There’s a new clique in town. Buzz has surrounded Instagram pods for the last few weeks, fueled in part by a recent Mashable article about how hard it is to join one. We break down what a pod is and what it means for brands.
So, what is it? Essentially, pods are self-organized groups of 10 to 15 Instagrammers. They can be businesses, brands, influencers or just regular people — although they tend to mostly be influencers.
The way it works is that everyone in the group is in charge of improving the engagement on the other members’ posts. Each time a person posts, that person will share it with the group via a private direct message. Everyone in the pod will then engage with the post, liking and commenting on it. (There are many tips and tricks for this, including, “comments should be longer than four words because bots post short comments.”) The process repeats for all posts from the group. Everyone turns on post notifications for the rest of the pod members as well. As Natalie Franke, photographer and Instagram influencer, put it, “In nature, a pod is family of dolphins who live together in harmony and support one another.”
That’s cute. Very cute. For Franke, who wrote about the phenomenon, the pods are changing online marketing. It also goes further: Pod groups have what are known as “boost groups” on Facebook as well. Boost groups are where members of the pod post their links for more engagement.
There are pods for everything: One pod, founded by Belle Brita’s Brita Marie Long, centers around the color pink, with members posting all about pink. There are pods about certain and specific types of beauty content, fashion content, decor and fitness.
Cool, but why? There are a few reasons. When Instagram turned on its algorithm about a year ago, it dealt a big blow to both Instagram stars and brands. Here’s what determines if you see something in your feed: the relationship between posters and users, timeliness and how likely it is that the photos are interesting to the users. So posts that have more engagement, comments — especially by other people the user trusts — will naturally do well. The pods essentially hack Instagram.
For brands working with influencers, they’re increasingly looking for more evidence of success as influencer marketing becomes more expensive. Brand marketers are also pushing hard on micro-influencers — using people with 100,000 followers or so to push messages — and are extra vigilant about spammy comments and fraudulent growth. In that atmosphere, pods are a way for influencers to grow their presence.
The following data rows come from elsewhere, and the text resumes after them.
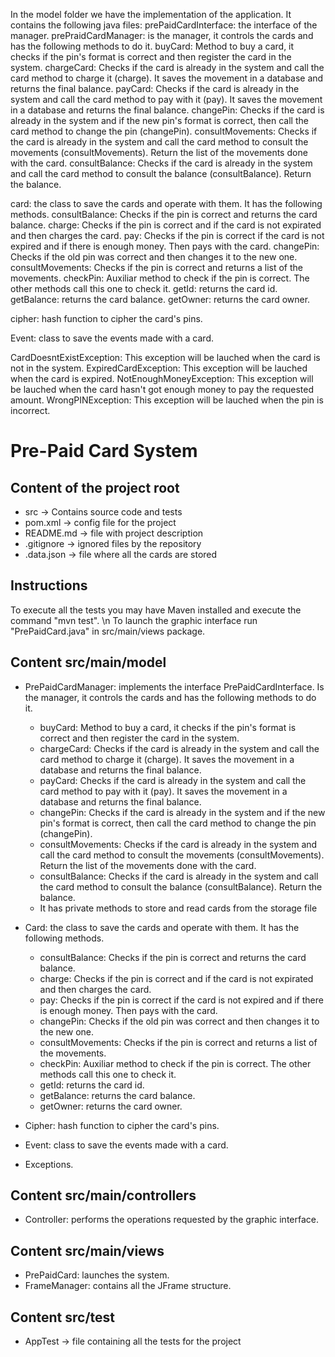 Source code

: In the model folder we have the implementation of the application. It contains the following java files:
prePaidCardInterface: the interface of the manager.
prePraidCardManager: is the manager, it controls the cards and has the following methods to do it.
  buyCard: Method to buy a card, it checks if the pin's format is correct and then register the card in the system.
  chargeCard: Checks if the card is already in the system and call the card method to charge it (charge). It saves the movement in a database and returns the final balance.
  payCard: Checks if the card is already in the system and call the card method to pay with it (pay). It saves the movement in a database and returns the final balance.
  changePin: Checks if the card is already in the system and if the new pin's format is correct, then call the card method to change the pin (changePin).
  consultMovements:  Checks if the card is already in the system and call the card method to consult the movements (consultMovements). Return the list of the movements done with the card.
  consultBalance: Checks if the card is already in the system and call the card method to consult the balance (consultBalance). Return the balance.

card: the class to save the cards and operate with them. It has the following methods.
  consultBalance: Checks if the pin is correct and returns the card balance.
  charge: Checks if the pin is correct and if the card is not expirated and then charges the card.
  pay: Checks if the pin is correct if the card is not expired and if there is enough money. Then pays with the card.
  changePin: Checks if the old pin was correct and then changes it to the new one.
  consultMovements: Checks if the pin is correct and returns a list of the movements.
  checkPin: Auxiliar method to check if the pin is correct. The other methods call this one to check it.
  getId: returns the card id.
  getBalance: returns the card balance.
  getOwner: returns the card owner.

cipher: hash function to cipher the card's pins.

Event: class to save the events made with a card.

CardDoesntExistException: This exception will be lauched when the card is not in the system.
ExpiredCardException: This exception will be lauched when the card is expired.
NotEnoughMoneyException: This exception will be lauched when the card hasn't got enough money to pay the requested amount.
WrongPINException: This exception will be lauched when the pin is incorrect.


# **Pre-Paid Card System**

## **Content of the project root**
- src -> Contains source code and tests
- pom.xml -> config file for the project
- README.md -> file with project description
- .gitignore -> ignored files by the repository
- .data.json -> file where all the cards are stored

## **Instructions**

To execute all the tests you may have Maven installed and execute the command "mvn test". \n
To launch the graphic interface run "PrePaidCard.java" in src/main/views package.

## **Content src/main/model**
- PrePaidCardManager: implements the interface PrePaidCardInterface. Is the manager, it controls the cards and has the following methods to do it.

  * buyCard: Method to buy a card, it checks if the pin's format is correct and then register the card in the system.
  * chargeCard: Checks if the card is already in the system and call the card method to charge it (charge). It saves the movement in a database and returns the final balance.
  * payCard: Checks if the card is already in the system and call the card method to pay with it (pay). It saves the movement in a database and returns the final balance.
  * changePin: Checks if the card is already in the system and if the new pin's format is correct, then call the card method to change the pin (changePin).
  * consultMovements:  Checks if the card is already in the system and call the card method to consult the movements (consultMovements). Return the list of the movements done with the card.
  * consultBalance: Checks if the card is already in the system and call the card method to consult the balance (consultBalance). Return the balance.
  * It has private methods to store and read cards from the storage file


- Card: the class to save the cards and operate with them. It has the following methods.

  * consultBalance: Checks if the pin is correct and returns the card balance.
  * charge: Checks if the pin is correct and if the card is not expirated and then charges the card.
  * pay: Checks if the pin is correct if the card is not expired and if there is enough money. Then pays with the card.
  * changePin: Checks if the old pin was correct and then changes it to the new one.
  * consultMovements: Checks if the pin is correct and returns a list of the movements.
  * checkPin: Auxiliar method to check if the pin is correct. The other methods call this one to check it.
  * getId: returns the card id.
  * getBalance: returns the card balance.
  * getOwner: returns the card owner.
  
  
- Cipher: hash function to cipher the card's pins.

- Event: class to save the events made with a card.

- Exceptions.

## **Content src/main/controllers**

- Controller: performs the operations requested by the graphic interface.

## **Content src/main/views**

- PrePaidCard: launches the system.
- FrameManager: contains all the JFrame structure.


## **Content src/test**
- AppTest -> file containing all the tests for the project
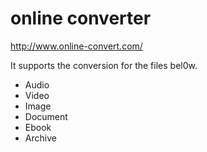 # online converter #

http://www.online-convert.com/

It supports the conversion for the files bel0w.
  * Audio
  * Video
  * Image
  * Document
  * Ebook
  * Archive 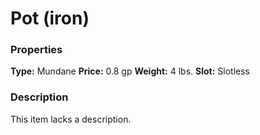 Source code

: ﻿---
Title: "Pot (iron)"
Type: "Mundane"
Price: "0.8 gp"
Weight: "4 lbs."
Slot: "Slotless"
Description: |
  "_This item lacks a description._"
Sources: "['Core Rulebook']"
---

# Pot (iron)

### Properties

**Type:** Mundane **Price:** 0.8 gp **Weight:** 4 lbs. **Slot:** Slotless

### Description

This item lacks a description.

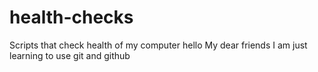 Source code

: # health-checks
Scripts that check health of my computer
hello My dear friends I am just learning to use git and github

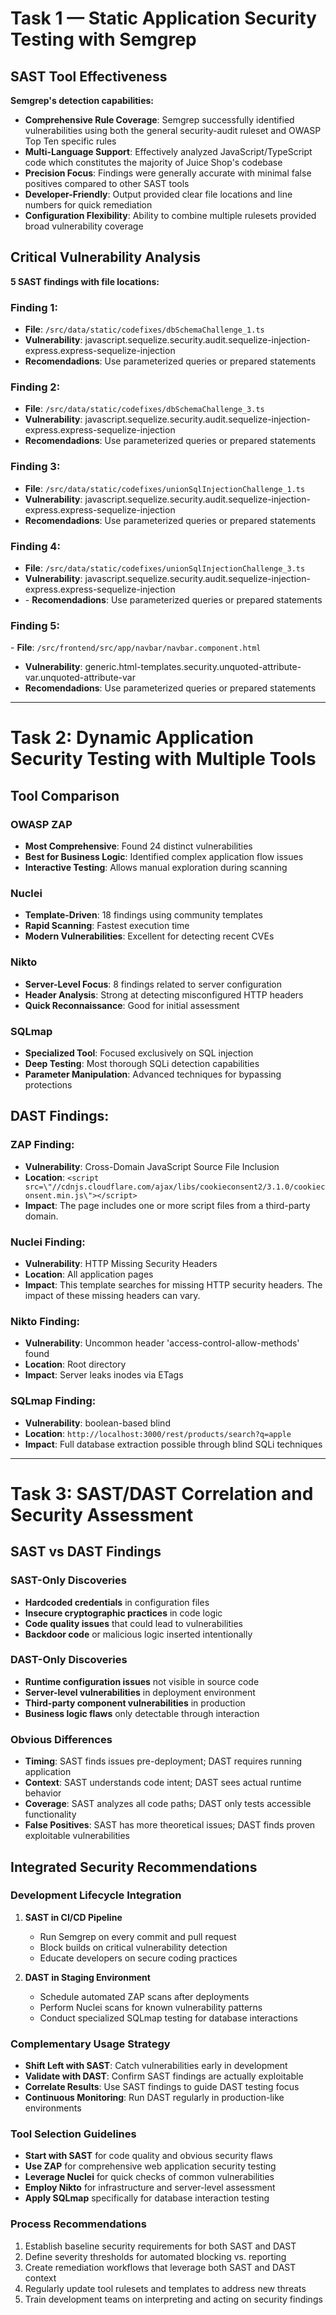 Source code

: # Task 1 — Static Application Security Testing with Semgrep

## SAST Tool Effectiveness

**Semgrep's detection capabilities:**

- **Comprehensive Rule Coverage**: Semgrep successfully identified vulnerabilities using both the general security-audit ruleset and OWASP Top Ten specific rules
- **Multi-Language Support**: Effectively analyzed JavaScript/TypeScript code which constitutes the majority of Juice Shop's codebase
- **Precision Focus**: Findings were generally accurate with minimal false positives compared to other SAST tools
- **Developer-Friendly**: Output provided clear file locations and line numbers for quick remediation
- **Configuration Flexibility**: Ability to combine multiple rulesets provided broad vulnerability coverage

## Critical Vulnerability Analysis

**5 SAST findings with file locations:**

### Finding 1:
- **File**: `/src/data/static/codefixes/dbSchemaChallenge_1.ts`
- **Vulnerability**: javascript.sequelize.security.audit.sequelize-injection-express.express-sequelize-injection
- **Recomendadions**: Use parameterized queries or prepared statements

### Finding 2:
- **File**: `/src/data/static/codefixes/dbSchemaChallenge_3.ts`
- **Vulnerability**: javascript.sequelize.security.audit.sequelize-injection-express.express-sequelize-injection
- **Recomendadions**: Use parameterized queries or prepared statements

### Finding 3:
- **File**: `/src/data/static/codefixes/unionSqlInjectionChallenge_1.ts`
- **Vulnerability**: javascript.sequelize.security.audit.sequelize-injection-express.express-sequelize-injection
- **Recomendadions**: Use parameterized queries or prepared statements

### Finding 4:
- **File**: `/src/data/static/codefixes/unionSqlInjectionChallenge_3.ts`
- **Vulnerability**: javascript.sequelize.security.audit.sequelize-injection-express.express-sequelize-injection
- - **Recomendadions**: Use parameterized queries or prepared statements

### Finding 5:
- **File**: `/src/frontend/src/app/navbar/navbar.component.html`
- **Vulnerability**: generic.html-templates.security.unquoted-attribute-var.unquoted-attribute-var
- **Recomendadions**: Use parameterized queries or prepared statements

---

# Task 2: Dynamic Application Security Testing with Multiple Tools

## Tool Comparison

### OWASP ZAP
- **Most Comprehensive**: Found 24 distinct vulnerabilities
- **Best for Business Logic**: Identified complex application flow issues
- **Interactive Testing**: Allows manual exploration during scanning

### Nuclei
- **Template-Driven**: 18 findings using community templates
- **Rapid Scanning**: Fastest execution time
- **Modern Vulnerabilities**: Excellent for detecting recent CVEs

### Nikto
- **Server-Level Focus**: 8 findings related to server configuration
- **Header Analysis**: Strong at detecting misconfigured HTTP headers
- **Quick Reconnaissance**: Good for initial assessment

### SQLmap
- **Specialized Tool**: Focused exclusively on SQL injection
- **Deep Testing**: Most thorough SQLi detection capabilities
- **Parameter Manipulation**: Advanced techniques for bypassing protections

## DAST Findings:

### ZAP Finding:
- **Vulnerability**: Cross-Domain JavaScript Source File Inclusion
- **Location**: `<script src=\"//cdnjs.cloudflare.com/ajax/libs/cookieconsent2/3.1.0/cookieconsent.min.js\"></script>`
- **Impact**: The page includes one or more script files from a third-party domain.

### Nuclei Finding:
- **Vulnerability**: HTTP Missing Security Headers
- **Location**: All application pages
- **Impact**: This template searches for missing HTTP security headers. The impact of these missing headers can vary.

### Nikto Finding:
- **Vulnerability**: Uncommon header 'access-control-allow-methods' found
- **Location**: Root directory
- **Impact**: Server leaks inodes via ETags

### SQLmap Finding:
- **Vulnerability**: boolean-based blind
- **Location**: `http://localhost:3000/rest/products/search?q=apple`
- **Impact**: Full database extraction possible through blind SQLi techniques

---

# Task 3: SAST/DAST Correlation and Security Assessment

## SAST vs DAST Findings

### SAST-Only Discoveries
- **Hardcoded credentials** in configuration files
- **Insecure cryptographic practices** in code logic
- **Code quality issues** that could lead to vulnerabilities
- **Backdoor code** or malicious logic inserted intentionally

### DAST-Only Discoveries
- **Runtime configuration issues** not visible in source code
- **Server-level vulnerabilities** in deployment environment
- **Third-party component vulnerabilities** in production
- **Business logic flaws** only detectable through interaction

### Obvious Differences
- **Timing**: SAST finds issues pre-deployment; DAST requires running application
- **Context**: SAST understands code intent; DAST sees actual runtime behavior
- **Coverage**: SAST analyzes all code paths; DAST only tests accessible functionality
- **False Positives**: SAST has more theoretical issues; DAST finds proven exploitable vulnerabilities

## Integrated Security Recommendations

### Development Lifecycle Integration
1. **SAST in CI/CD Pipeline**
   - Run Semgrep on every commit and pull request
   - Block builds on critical vulnerability detection
   - Educate developers on secure coding practices

2. **DAST in Staging Environment**
   - Schedule automated ZAP scans after deployments
   - Perform Nuclei scans for known vulnerability patterns
   - Conduct specialized SQLmap testing for database interactions

### Complementary Usage Strategy
- **Shift Left with SAST**: Catch vulnerabilities early in development
- **Validate with DAST**: Confirm SAST findings are actually exploitable
- **Correlate Results**: Use SAST findings to guide DAST testing focus
- **Continuous Monitoring**: Run DAST regularly in production-like environments

### Tool Selection Guidelines
- **Start with SAST** for code quality and obvious security flaws
- **Use ZAP** for comprehensive web application security testing
- **Leverage Nuclei** for quick checks of common vulnerabilities
- **Employ Nikto** for infrastructure and server-level assessment
- **Apply SQLmap** specifically for database interaction testing

### Process Recommendations
1. Establish baseline security requirements for both SAST and DAST
2. Define severity thresholds for automated blocking vs. reporting
3. Create remediation workflows that leverage both SAST and DAST context
4. Regularly update tool rulesets and templates to address new threats
5. Train development teams on interpreting and acting on security findings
For brands, that can be a bad thing. Pods in some ways skew the results: People commenting on influencer posts aren’t necessarily potential customers, just other influencers. Julianne Cronin, influencer marketing agency strategist, said as much: “My colleagues and I have conversations daily about how bloggers ‘juicing’ their numbers muddies the waters and makes it more difficult to tell what is real and what isn’t. Honestly, it isn’t good, no matter which way you slice it.”
Are pods sanctioned by Instagram? It’s unclear. Instagram doesn’t expressly forbid this kind of homegrown, grassroots engagement farming. But for purists, it goes against the tenets of the platform because it essentially hacks it.
For others, it also is about making sure you’re posting good content, not finding ways to just juice numbers. Influencer firm Hashoff found in a recent report that Instagram remains the No. 1 platform for both influencers and brands, and marketers are increasingly becoming more careful about quality. “The number of followers has no relevance in this day and age, where followers and likes can be bought,” said influencer @AlishaMarie in the report. “Content should be king.”